If you want full control over when re-indexing happens (e.g., overnight, not during work hours):

  1. Open Control Panel → Indexing Options → Advanced.
  2. Click Rebuild under Troubleshooting. Confirm.
  3. The indexer empties its database and starts over. Schedule this for a night you’re not using the PC.
  4. Alternatively, stop the service temporarily during a work session:

    Stop-Service WSearch -Force (in elevated PowerShell)

    Re-enable when you have time:

    Start-Service WSearch

This isn’t a fix — it’s a workaround that lets you defer the rebuild cost. Useful for laptops on battery or systems with thermal limits.

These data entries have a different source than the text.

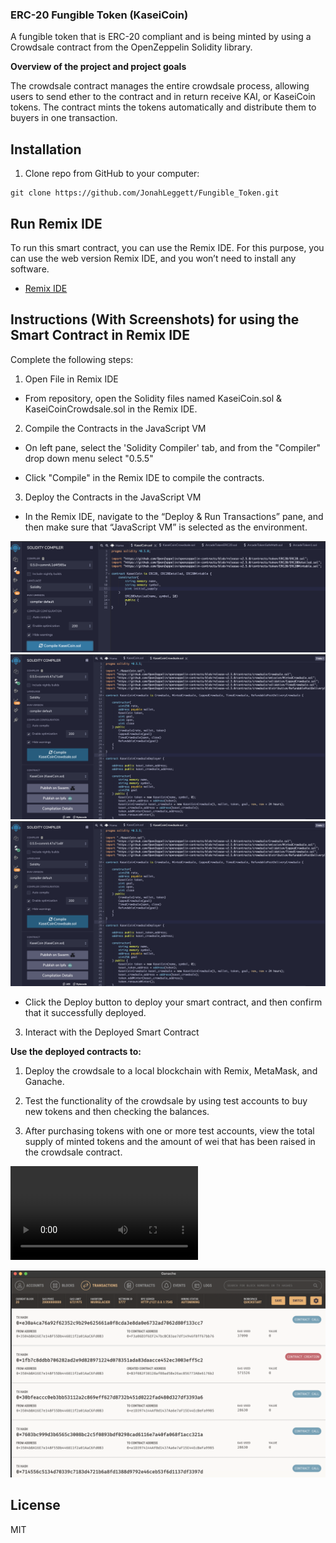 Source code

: 



### ERC-20 Fungible Token (KaseiCoin)
A fungible token that is ERC-20 compliant and is being minted by using a Crowdsale contract from the OpenZeppelin Solidity library.

**Overview of the project and project goals**

The crowdsale contract manages the entire crowdsale process, allowing users to send ether to the contract and in return receive KAI, or KaseiCoin tokens. The contract mints the tokens automatically and distribute them to buyers in one transaction.

## Installation

1. Clone repo from GitHub to your computer:

```
git clone https://github.com/JonahLeggett/Fungible_Token.git
```

## Run Remix IDE

To run this smart contract, you can use the Remix IDE. For this purpose, you can use the web version Remix IDE, and you won’t need to install any software.

* [Remix IDE](https://remix.ethereum.org/)

## Instructions (With Screenshots) for using the Smart Contract in Remix IDE

Complete the following steps:

1. Open File in Remix IDE

- From repository, open the Solidity files named KaseiCoin.sol & KaseiCoinCrowdsale.sol in the Remix IDE.

2. Compile the Contracts in the JavaScript VM

- On left pane, select the 'Solidity Compiler' tab, and from the "Compiler" drop down menu select "0.5.5"

- Click "Compile" in the Remix IDE to compile the contracts. 

3. Deploy the Contracts in the JavaScript VM

- In the Remix IDE, navigate to the “Deploy & Run Transactions” pane, and then make sure that “JavaScript VM” is selected as the environment.

![Deploy Coin](Resources/Kasei_Coin.png)
![Deploy Crowdsale](Resources/Kasei_Coin_Crowdsale.png)
![Fully Deployed](Resources/Kasei_Coin_Crowdsale.png)

- Click the Deploy button to deploy your smart contract, and then confirm that it successfully deployed.

3. Interact with the Deployed Smart Contract

**Use the deployed contracts to:**

1. Deploy the crowdsale to a local blockchain with Remix, MetaMask, and Ganache.

2. Test the functionality of the crowdsale by using test accounts to buy new tokens and then checking the balances.  

3. After purchasing tokens with one or more test accounts, view the total supply of minted tokens and the amount of wei that has been raised in the crowdsale contract.

![Screen Recording](https://user-images.githubusercontent.com/80805346/130533442-4f9c65d2-4aa2-4a02-b037-c837a4c9a4b6.mov)

![Ganache](Resources/Ganache_Transactions.png)

## License

MIT
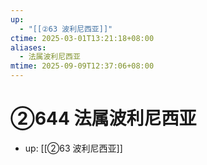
 ```yaml
---
up:
  - "[[②63 波利尼西亚]]"
ctime: 2025-03-01T13:21:18+08:00
aliases:
  - 法属波利尼西亚
mtime: 2025-09-09T12:37:06+08:00
---
```


# ②644 法属波利尼西亚

- up: [[②63 波利尼西亚]]
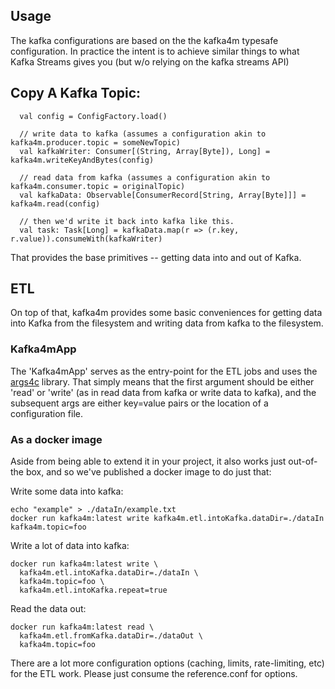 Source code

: ## Usage

The kafka configurations are based on the the kafka4m typesafe configuration. In practice the intent is to achieve similar things
to what Kafka Streams gives you (but w/o relying on the kafka streams API)

## Copy A Kafka Topic:  
```$xslt
  val config = ConfigFactory.load()

  // write data to kafka (assumes a configuration akin to kafka4m.producer.topic = someNewTopic)
  val kafkaWriter: Consumer[(String, Array[Byte]), Long] = kafka4m.writeKeyAndBytes(config)

  // read data from kafka (assumes a configuration akin to kafka4m.consumer.topic = originalTopic)
  val kafkaData: Observable[ConsumerRecord[String, Array[Byte]]] = kafka4m.read(config)

  // then we'd write it back into kafka like this.
  val task: Task[Long] = kafkaData.map(r => (r.key, r.value)).consumeWith(kafkaWriter)
``` 

That provides the base primitives -- getting data into and out of Kafka.

## ETL
On top of that, kafka4m provides some basic conveniences for getting data into Kafka from the filesystem and writing
data from kafka to the filesystem.

### Kafka4mApp 
The 'Kafka4mApp' serves as the entry-point for the ETL jobs and uses the [args4c](https://porpoiseltd.co.uk/args4c/index.html) library.
That simply means that the first argument should be either 'read' or 'write' (as in read data from kafka or write data to kafka), and the 
subsequent args are either key=value pairs or the location of a configuration file.


### As a docker image
Aside from being able to extend it in your project, it also works just out-of-the box, and so we've published a docker image
to do just that:

Write some data into kafka:
```$xslt
echo "example" > ./dataIn/example.txt
docker run kafka4m:latest write kafka4m.etl.intoKafka.dataDir=./dataIn kafka4m.topic=foo
``` 

Write a lot of data into kafka:
```$xslt
docker run kafka4m:latest write \
  kafka4m.etl.intoKafka.dataDir=./dataIn \
  kafka4m.topic=foo \ 
  kafka4m.etl.intoKafka.repeat=true
``` 

Read the data out:
```$xslt
docker run kafka4m:latest read \
  kafka4m.etl.fromKafka.dataDir=./dataOut \
  kafka4m.topic=foo
``` 

There are a lot more configuration options (caching, limits, rate-limiting, etc) for the ETL work. 
Please just consume the reference.conf for options.  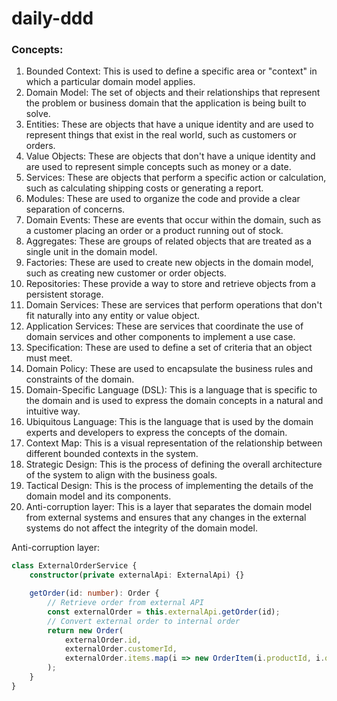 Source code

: # daily-ddd

### Concepts:
1. Bounded Context: This is used to define a specific area or "context" in which a particular domain model applies.
2. Domain Model: The set of objects and their relationships that represent the problem or business domain that the application is being built to solve.
3. Entities: These are objects that have a unique identity and are used to represent things that exist in the real world, such as customers or orders.
4. Value Objects: These are objects that don't have a unique identity and are used to represent simple concepts such as money or a date.
5. Services: These are objects that perform a specific action or calculation, such as calculating shipping costs or generating a report.
6. Modules: These are used to organize the code and provide a clear separation of concerns.
7. Domain Events: These are events that occur within the domain, such as a customer placing an order or a product running out of stock.
8. Aggregates: These are groups of related objects that are treated as a single unit in the domain model.
9. Factories: These are used to create new objects in the domain model, such as creating new customer or order objects.
10. Repositories: These provide a way to store and retrieve objects from a persistent storage.
11. Domain Services: These are services that perform operations that don't fit naturally into any entity or value object.
12. Application Services: These are services that coordinate the use of domain services and other components to implement a use case.
13. Specification: These are used to define a set of criteria that an object must meet.
14. Domain Policy: These are used to encapsulate the business rules and constraints of the domain.
15. Domain-Specific Language (DSL): This is a language that is specific to the domain and is used to express the domain concepts in a natural and intuitive way.
16. Ubiquitous Language: This is the language that is used by the domain experts and developers to express the concepts of the domain.
17. Context Map: This is a visual representation of the relationship between different bounded contexts in the system.
18. Strategic Design: This is the process of defining the overall architecture of the system to align with the business goals.
19. Tactical Design: This is the process of implementing the details of the domain model and its components.
20. Anti-corruption layer: This is a layer that separates the domain model from external systems and ensures that any changes in the external systems do not affect the integrity of the domain model.

Anti-corruption layer:
```typescript
class ExternalOrderService {
    constructor(private externalApi: ExternalApi) {}

    getOrder(id: number): Order {
        // Retrieve order from external API
        const externalOrder = this.externalApi.getOrder(id);
        // Convert external order to internal order
        return new Order(
            externalOrder.id,
            externalOrder.customerId,
            externalOrder.items.map(i => new OrderItem(i.productId, i.quantity))
        );
    }
}
```
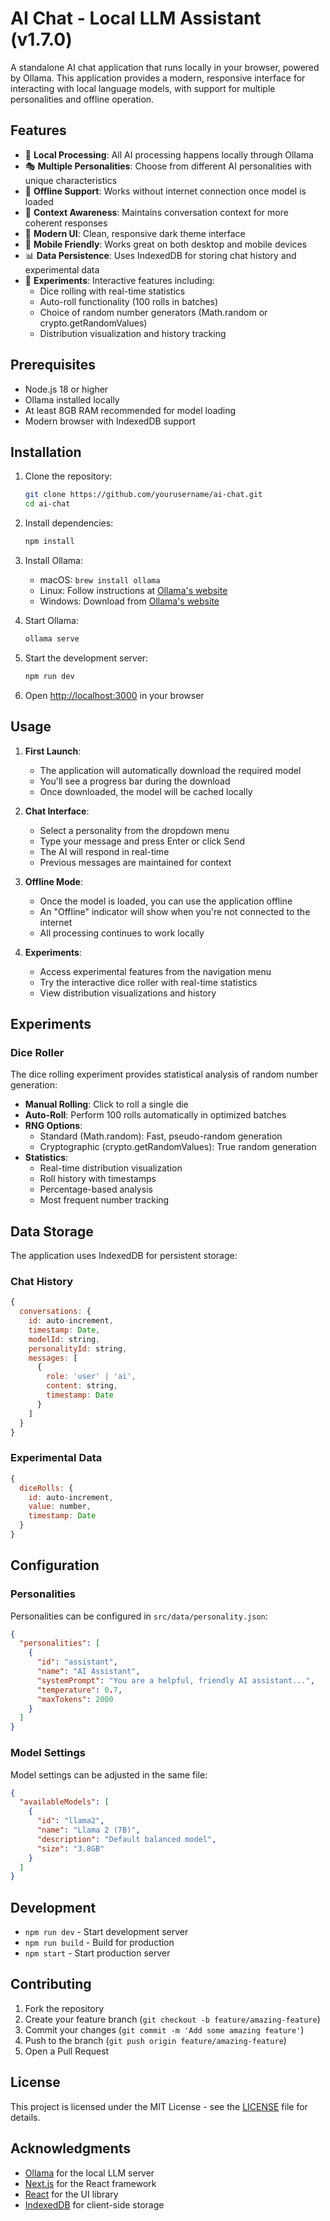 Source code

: # AI Chat - Local LLM Assistant (v1.7.0)

A standalone AI chat application that runs locally in your browser, powered by Ollama. This application provides a modern, responsive interface for interacting with local language models, with support for multiple personalities and offline operation.

## Features

- 🤖 **Local Processing**: All AI processing happens locally through Ollama
- 🎭 **Multiple Personalities**: Choose from different AI personalities with unique characteristics
- 💾 **Offline Support**: Works without internet connection once model is loaded
- 🧠 **Context Awareness**: Maintains conversation context for more coherent responses
- 🎨 **Modern UI**: Clean, responsive dark theme interface
- 📱 **Mobile Friendly**: Works great on both desktop and mobile devices
- 📊 **Data Persistence**: Uses IndexedDB for storing chat history and experimental data
- 🧪 **Experiments**: Interactive features including:
  - Dice rolling with real-time statistics
  - Auto-roll functionality (100 rolls in batches)
  - Choice of random number generators (Math.random or crypto.getRandomValues)
  - Distribution visualization and history tracking

## Prerequisites

- Node.js 18 or higher
- Ollama installed locally
- At least 8GB RAM recommended for model loading
- Modern browser with IndexedDB support

## Installation

1. Clone the repository:
   ```bash
   git clone https://github.com/yourusername/ai-chat.git
   cd ai-chat
   ```

2. Install dependencies:
   ```bash
   npm install
   ```

3. Install Ollama:
   - macOS: `brew install ollama`
   - Linux: Follow instructions at [Ollama's website](https://ollama.ai)
   - Windows: Download from [Ollama's website](https://ollama.ai)

4. Start Ollama:
   ```bash
   ollama serve
   ```

5. Start the development server:
   ```bash
   npm run dev
   ```

6. Open [http://localhost:3000](http://localhost:3000) in your browser

## Usage

1. **First Launch**:
   - The application will automatically download the required model
   - You'll see a progress bar during the download
   - Once downloaded, the model will be cached locally

2. **Chat Interface**:
   - Select a personality from the dropdown menu
   - Type your message and press Enter or click Send
   - The AI will respond in real-time
   - Previous messages are maintained for context

3. **Offline Mode**:
   - Once the model is loaded, you can use the application offline
   - An "Offline" indicator will show when you're not connected to the internet
   - All processing continues to work locally

4. **Experiments**:
   - Access experimental features from the navigation menu
   - Try the interactive dice roller with real-time statistics
   - View distribution visualizations and history

## Experiments

### Dice Roller
The dice rolling experiment provides statistical analysis of random number generation:

- **Manual Rolling**: Click to roll a single die
- **Auto-Roll**: Perform 100 rolls automatically in optimized batches
- **RNG Options**:
  - Standard (Math.random): Fast, pseudo-random generation
  - Cryptographic (crypto.getRandomValues): True random generation
- **Statistics**:
  - Real-time distribution visualization
  - Roll history with timestamps
  - Percentage-based analysis
  - Most frequent number tracking

## Data Storage

The application uses IndexedDB for persistent storage:

### Chat History
```javascript
{
  conversations: {
    id: auto-increment,
    timestamp: Date,
    modelId: string,
    personalityId: string,
    messages: [
      {
        role: 'user' | 'ai',
        content: string,
        timestamp: Date
      }
    ]
  }
}
```

### Experimental Data
```javascript
{
  diceRolls: {
    id: auto-increment,
    value: number,
    timestamp: Date
  }
}
```

## Configuration

### Personalities

Personalities can be configured in `src/data/personality.json`:

```json
{
  "personalities": [
    {
      "id": "assistant",
      "name": "AI Assistant",
      "systemPrompt": "You are a helpful, friendly AI assistant...",
      "temperature": 0.7,
      "maxTokens": 2000
    }
  ]
}
```

### Model Settings

Model settings can be adjusted in the same file:

```json
{
  "availableModels": [
    {
      "id": "llama2",
      "name": "Llama 2 (7B)",
      "description": "Default balanced model",
      "size": "3.8GB"
    }
  ]
}
```

## Development

- `npm run dev` - Start development server
- `npm run build` - Build for production
- `npm start` - Start production server

## Contributing

1. Fork the repository
2. Create your feature branch (`git checkout -b feature/amazing-feature`)
3. Commit your changes (`git commit -m 'Add some amazing feature'`)
4. Push to the branch (`git push origin feature/amazing-feature`)
5. Open a Pull Request

## License

This project is licensed under the MIT License - see the [LICENSE](LICENSE) file for details.

## Acknowledgments

- [Ollama](https://ollama.ai) for the local LLM server
- [Next.js](https://nextjs.org) for the React framework
- [React](https://reactjs.org) for the UI library
- [IndexedDB](https://developer.mozilla.org/en-US/docs/Web/API/IndexedDB_API) for client-side storage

How to verify the fix worked

  • Open Control Panel → Indexing Options. The Items indexed count is lower (if Method 1) or rebuilding faster (if Method 2).
  • SearchIndexer.exe CPU and disk activity drops to near-zero after the rebuild completes.
  • File Explorer search returns instant results for indexed locations.
  • Next cumulative update doesn’t produce a multi-day rebuild; the smaller scope finishes in hours.

If none of these work

If SearchIndexer keeps re-indexing even between updates, the database is corrupt — delete %ProgramData%\Microsoft\Search\Data\Applications\Windows (with the service stopped) and let it rebuild from scratch. For PCs where indexing chronically degrades performance, consider disabling the indexer entirely with sc config WSearch start=disabled — File Explorer search still works (it falls back to slow grep), but the background indexer no longer competes for I/O. This is fine for users who rarely search but want consistent responsiveness.

Bottom line: The first re-index after a cumulative update is unavoidable. Subsequent ones are smaller if you narrow the scope (Classic) or move the index to faster storage. Don’t panic when SearchIndexer goes crazy after an update — it’s expected, and shrinking the scope makes the next round faster.